(Task material Opens)

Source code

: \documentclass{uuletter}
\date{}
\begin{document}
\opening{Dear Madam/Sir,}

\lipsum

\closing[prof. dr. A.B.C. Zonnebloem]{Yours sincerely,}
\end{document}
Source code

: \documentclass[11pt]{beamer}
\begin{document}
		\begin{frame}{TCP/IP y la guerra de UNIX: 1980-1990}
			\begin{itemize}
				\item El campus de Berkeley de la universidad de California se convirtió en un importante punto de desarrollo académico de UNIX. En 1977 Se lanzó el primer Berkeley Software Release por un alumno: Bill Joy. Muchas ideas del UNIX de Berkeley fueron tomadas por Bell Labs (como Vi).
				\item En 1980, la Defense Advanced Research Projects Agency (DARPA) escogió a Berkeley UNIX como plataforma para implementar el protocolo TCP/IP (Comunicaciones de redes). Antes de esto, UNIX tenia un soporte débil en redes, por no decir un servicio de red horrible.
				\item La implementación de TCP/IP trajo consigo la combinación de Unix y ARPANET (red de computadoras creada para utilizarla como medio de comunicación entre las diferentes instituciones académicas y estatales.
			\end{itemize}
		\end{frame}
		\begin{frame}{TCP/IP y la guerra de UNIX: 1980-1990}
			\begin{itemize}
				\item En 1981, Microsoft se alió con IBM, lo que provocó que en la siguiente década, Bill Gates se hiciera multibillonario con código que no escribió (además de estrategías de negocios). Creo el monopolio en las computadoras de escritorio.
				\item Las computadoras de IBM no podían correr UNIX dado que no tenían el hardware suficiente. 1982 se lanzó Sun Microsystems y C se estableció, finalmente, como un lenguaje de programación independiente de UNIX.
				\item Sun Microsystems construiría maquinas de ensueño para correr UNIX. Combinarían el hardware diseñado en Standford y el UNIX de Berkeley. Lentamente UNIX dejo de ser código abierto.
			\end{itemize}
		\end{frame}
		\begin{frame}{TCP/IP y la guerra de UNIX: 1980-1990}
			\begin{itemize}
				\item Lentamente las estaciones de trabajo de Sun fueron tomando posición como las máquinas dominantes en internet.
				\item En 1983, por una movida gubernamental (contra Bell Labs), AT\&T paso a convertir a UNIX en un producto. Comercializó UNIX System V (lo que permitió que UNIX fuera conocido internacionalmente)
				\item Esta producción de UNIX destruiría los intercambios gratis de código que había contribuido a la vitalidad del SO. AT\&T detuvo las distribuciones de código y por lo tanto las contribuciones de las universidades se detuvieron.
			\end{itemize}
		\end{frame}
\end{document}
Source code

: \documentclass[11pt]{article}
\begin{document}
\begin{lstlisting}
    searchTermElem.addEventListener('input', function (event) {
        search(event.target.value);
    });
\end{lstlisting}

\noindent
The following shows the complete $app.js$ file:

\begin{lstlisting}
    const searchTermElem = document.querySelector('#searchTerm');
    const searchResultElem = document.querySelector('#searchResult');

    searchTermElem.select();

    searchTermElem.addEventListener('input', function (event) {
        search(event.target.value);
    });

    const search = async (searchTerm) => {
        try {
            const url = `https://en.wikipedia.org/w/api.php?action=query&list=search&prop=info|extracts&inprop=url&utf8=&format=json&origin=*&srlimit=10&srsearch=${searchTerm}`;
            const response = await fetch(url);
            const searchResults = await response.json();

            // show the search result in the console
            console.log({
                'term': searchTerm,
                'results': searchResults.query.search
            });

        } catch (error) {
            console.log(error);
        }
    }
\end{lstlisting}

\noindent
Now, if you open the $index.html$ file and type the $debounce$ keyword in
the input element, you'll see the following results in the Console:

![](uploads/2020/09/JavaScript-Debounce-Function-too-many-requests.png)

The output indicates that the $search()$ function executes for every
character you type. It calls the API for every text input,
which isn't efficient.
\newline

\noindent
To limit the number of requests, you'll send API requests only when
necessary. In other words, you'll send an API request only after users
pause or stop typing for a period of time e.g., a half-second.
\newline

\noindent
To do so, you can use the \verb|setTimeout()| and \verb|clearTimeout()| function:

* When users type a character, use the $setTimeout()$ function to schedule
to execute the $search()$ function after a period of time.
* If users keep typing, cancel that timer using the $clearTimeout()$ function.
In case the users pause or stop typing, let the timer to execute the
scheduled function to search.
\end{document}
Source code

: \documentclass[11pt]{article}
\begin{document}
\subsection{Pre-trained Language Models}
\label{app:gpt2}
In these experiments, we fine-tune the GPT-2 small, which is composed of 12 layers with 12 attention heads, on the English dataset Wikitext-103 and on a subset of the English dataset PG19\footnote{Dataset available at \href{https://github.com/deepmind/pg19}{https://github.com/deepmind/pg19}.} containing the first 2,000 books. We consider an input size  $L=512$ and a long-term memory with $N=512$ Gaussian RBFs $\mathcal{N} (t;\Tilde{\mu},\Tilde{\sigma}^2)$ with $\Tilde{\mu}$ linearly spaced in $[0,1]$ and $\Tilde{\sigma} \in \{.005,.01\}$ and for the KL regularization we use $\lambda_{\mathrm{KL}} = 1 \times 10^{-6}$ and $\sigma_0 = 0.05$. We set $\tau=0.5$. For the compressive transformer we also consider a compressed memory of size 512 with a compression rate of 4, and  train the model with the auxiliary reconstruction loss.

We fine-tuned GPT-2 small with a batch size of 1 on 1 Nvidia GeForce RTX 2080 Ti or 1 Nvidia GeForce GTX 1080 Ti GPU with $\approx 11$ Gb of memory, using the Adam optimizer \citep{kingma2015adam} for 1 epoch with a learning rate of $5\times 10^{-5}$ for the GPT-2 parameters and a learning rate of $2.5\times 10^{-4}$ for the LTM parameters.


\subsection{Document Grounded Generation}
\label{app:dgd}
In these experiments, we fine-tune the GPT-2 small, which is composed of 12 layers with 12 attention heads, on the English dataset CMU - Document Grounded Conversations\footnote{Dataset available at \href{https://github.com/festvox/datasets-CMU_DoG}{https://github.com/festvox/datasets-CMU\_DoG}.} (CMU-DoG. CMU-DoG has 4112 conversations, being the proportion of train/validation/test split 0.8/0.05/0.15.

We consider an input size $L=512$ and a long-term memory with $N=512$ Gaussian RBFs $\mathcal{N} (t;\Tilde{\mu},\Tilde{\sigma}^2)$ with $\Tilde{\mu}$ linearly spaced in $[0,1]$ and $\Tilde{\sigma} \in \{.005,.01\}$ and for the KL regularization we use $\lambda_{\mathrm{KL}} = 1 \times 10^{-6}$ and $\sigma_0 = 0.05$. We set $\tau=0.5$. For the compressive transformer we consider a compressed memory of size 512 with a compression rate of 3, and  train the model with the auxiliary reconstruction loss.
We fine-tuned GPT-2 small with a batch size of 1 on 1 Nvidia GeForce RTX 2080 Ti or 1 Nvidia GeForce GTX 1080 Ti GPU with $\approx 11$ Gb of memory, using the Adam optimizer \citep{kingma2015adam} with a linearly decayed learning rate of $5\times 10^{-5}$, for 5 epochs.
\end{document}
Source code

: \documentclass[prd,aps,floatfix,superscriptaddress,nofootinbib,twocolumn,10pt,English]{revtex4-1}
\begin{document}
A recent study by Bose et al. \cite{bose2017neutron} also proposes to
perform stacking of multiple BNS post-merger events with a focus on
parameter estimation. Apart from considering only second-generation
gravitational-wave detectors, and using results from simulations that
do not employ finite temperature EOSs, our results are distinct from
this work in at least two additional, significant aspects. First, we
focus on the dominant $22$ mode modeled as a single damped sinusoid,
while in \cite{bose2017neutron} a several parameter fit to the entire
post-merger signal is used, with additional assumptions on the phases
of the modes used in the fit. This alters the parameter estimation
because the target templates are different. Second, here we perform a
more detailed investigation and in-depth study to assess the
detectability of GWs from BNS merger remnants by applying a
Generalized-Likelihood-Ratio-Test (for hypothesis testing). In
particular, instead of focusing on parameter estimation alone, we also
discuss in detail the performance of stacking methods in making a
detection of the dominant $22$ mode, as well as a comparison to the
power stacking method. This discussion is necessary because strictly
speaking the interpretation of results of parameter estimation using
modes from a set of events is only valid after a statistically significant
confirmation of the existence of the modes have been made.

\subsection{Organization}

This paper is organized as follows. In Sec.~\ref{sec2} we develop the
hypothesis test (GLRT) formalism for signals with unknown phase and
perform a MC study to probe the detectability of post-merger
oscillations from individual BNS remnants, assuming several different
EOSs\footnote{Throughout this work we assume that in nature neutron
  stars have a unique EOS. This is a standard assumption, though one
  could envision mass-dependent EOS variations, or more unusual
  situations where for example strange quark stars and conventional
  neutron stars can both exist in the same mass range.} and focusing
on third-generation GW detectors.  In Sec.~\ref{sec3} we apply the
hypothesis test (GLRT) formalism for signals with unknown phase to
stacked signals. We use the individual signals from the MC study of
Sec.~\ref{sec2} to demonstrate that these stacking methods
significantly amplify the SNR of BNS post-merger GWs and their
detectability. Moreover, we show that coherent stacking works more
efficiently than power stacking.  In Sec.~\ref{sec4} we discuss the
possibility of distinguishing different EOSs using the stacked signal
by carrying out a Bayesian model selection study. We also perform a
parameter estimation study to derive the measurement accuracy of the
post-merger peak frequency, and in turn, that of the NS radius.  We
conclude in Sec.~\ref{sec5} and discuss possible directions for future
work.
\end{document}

(Task material Closes)

Task prompt: Filter the data above down to lines with the word "mass", and copy them.

Task solution:
  could envision mass-dependent EOS variations, or more unusual
  neutron stars can both exist in the same mass range.} and focusing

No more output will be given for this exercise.